End-to-End Intent Inference from Speech

  • Speech-to-Text
  • Speech-to-Intent
August 29, 2019
Blog Thumbnail

Inferring intent from spoken commands is at the core of any modern voice user interface (VUI). Typically the inference is performed within a well-defined context. For example:

  • [Music Streaming] : Play Tom Sawyer album by Rush

  • [Retail] : Search for sandals that are under $40

  • [Conferencing] : Call John Smith on his cell phone

Current solutions work in two steps. First, speech is converted into text by a speech-to-text (STT) engine. Second, the intent is extracted from the transcribed text using a natural language understanding (NLU) engine. NLU implementations can vary from simple regular expressions to complex probabilistic models or a mix thereof. This approach requires significant compute resources, to process an inherently large-vocabulary STT. Moreover, it gives suboptimal performance as errors introduced by STT impairs NLU performance.

Speech to Text to Intent

Picovoice’s Speech-to-Intent engine takes advantage of contextual information and creates a bespoke jointly-optimized STT and NLU engine, for the domain of interest. The result of this optimization: an end-to-end model that outperforms alternatives in accuracy and runtime efficiency. Additionally, it can run on-device and offline, helping privacy, latency, and cost-effectiveness.

Speech to Intent


We have benchmarked the accuracy of Picovoice Speech-to-Intent against Google Dialogflow. Dialogflow is a cloud-based service for building conversational interactions, including VUIs. The test use case is VUI for a coffee maker. The speech data is crowd-sourced and both engines are given the same amount of training examples. In summary, Picovoice achieves 95% accuracy across a variety of acoustic environments vs 75% command acceptance rate for Dialogflow. The data, code, test setup for the benchmark are open-source and available here.

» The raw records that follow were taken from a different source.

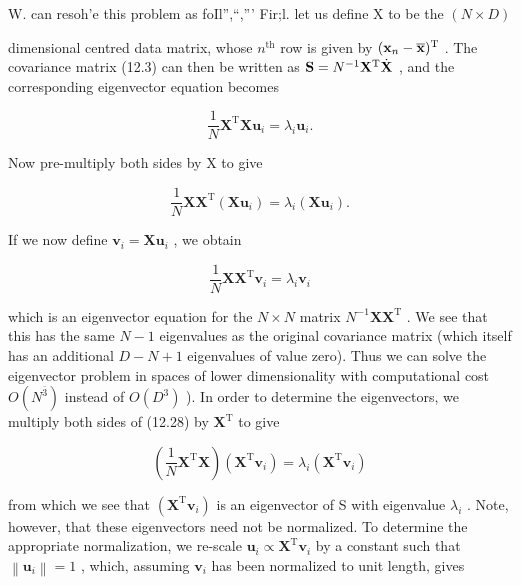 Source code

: \documentclass[
  10
]{article}
\begin{document}
W. can resoh'e this problem as foIl'',``,''' Fir;l. let us define X to
be the \(( N \times D )\)

dimensional centred data matrix, whose \(n ^ { \mathrm { t h } }\) row
is given by
\(( { \bf x } _ { n } - { \overline { { \bf x } } } ) ^ { \mathrm { T } }\)
. The covariance matrix (12.3) can then be written as
\({ \bf S } = N ^ { { - } 1 } { \bf X } ^ { \mathrm { T } } { \dot { \bf X } }\)
, and the corresponding eigenvector equation becomes

\[
\frac {1}{N} \mathbf {X} ^ {\mathrm{T}} \mathbf {X} \mathbf {u} _ {i} = \lambda_ {i} \mathbf {u} _ {i}.\tag{12.26}
\]

Now pre-multiply both sides by X to give

\[
\frac {1}{N} \mathbf {X X ^ {\mathrm{T}}} (\mathbf {X u} _ {i}) = \lambda_ {i} (\mathbf {X u} _ {i}).\tag{12.27}
\]

If we now define
\(\mathbf { v } _ { i } = \mathbf { X } \mathbf { u } _ { i }\) , we
obtain

\[
\frac {1}{N} \mathbf {X X ^ {\mathrm{T}}} \mathbf {v} _ {i} = \lambda_ {i} \mathbf {v} _ {i}\tag{12.28}
\]

which is an eigenvector equation for the \(N \times N\) matrix
\(N ^ { - 1 } \mathbf { X } \mathbf { X } ^ { \mathrm { { T } } }\) . We
see that this has the same \(N - 1\) eigenvalues as the original
covariance matrix (which itself has an additional \(D - N + 1\)
eigenvalues of value zero). Thus we can solve the eigenvector problem in
spaces of lower dimensionality with computational cost
\(O ( N ^ { \bar { 3 } } )\) instead of \(O ( D ^ { 3 } )\) ). In order
to determine the eigenvectors, we multiply both sides of (12.28) by
\(\mathbf { X } ^ { \mathrm { { T } } }\) to give

\[
\left(\frac {1}{N} \mathbf {X} ^ {\mathrm{T}} \mathbf {X}\right) (\mathbf {X} ^ {\mathrm{T}} \mathbf {v} _ {i}) = \lambda_ {i} (\mathbf {X} ^ {\mathrm{T}} \mathbf {v} _ {i})\tag{12.29}
\]

from which we see that
\(\left( \mathbf { X } ^ { \mathrm { { T } } } \mathbf { v } _ { i } \right)\)
is an eigenvector of S with eigenvalue \(\lambda _ { i }\) . Note,
however, that these eigenvectors need not be normalized. To determine
the appropriate normalization, we re-scale
\(\mathbf { u } _ { i } \propto \mathbf { X } ^ { \mathrm { { T } } } \mathbf { v } _ { i }\)
by a constant such that \(\left\| \mathbf { u } _ { i } \right\| = 1\) ,
which, assuming \(\mathbf { v } _ { i }\) has been normalized to unit
length, gives
\end{document}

Picovoice Rhino accuracy vs Dialogflow

This significant accuracy improvement stems from the joint optimization performed when training the end-to-end intent inference model. It is worth noting that even Dialogflow performs some weak joint optimization as it uses advanced features of Google STT API to provide it with the custom vocabulary on which it is operating. Using a generic STT engine with no joint optimization (context-awareness) results in even lower detection rates.

Runtime Efficiency

Efficiency is crucial for offline on-device execution. The Picovoice Speech-to-Intent model size is less than 3 MB (for thousands of spoken commands/words) and uses 5% of a single CPU core of Raspberry Pi 3. The closest alternatives require orders of magnitude more CPU and memory resources. For example, see here.


During our tests, Dialogflow’s average API response time was around 2,100ms while Picovoice’s response time is less than 60ms—even on tiny microcontrollers. This is an inherent limitation with cloud-based solutions, as the total delay is unpredictable and depends on the quality of the network connection and server-side load.

Cost Effectiveness

Cloud computing is not an affordable option for voice processing at scale. At the time of writing, Google Dialogflow charges $0.004 per API call, which amounts to $14.60 per annum for a voice-enabled device with 10 voice interactions per day. This unbounded operating cost can be prohibitive for device builders and app developers. By tapping into readily available on-device compute resources, Picovoice can offer a usage-independent plan supporting our licensees’ business growth.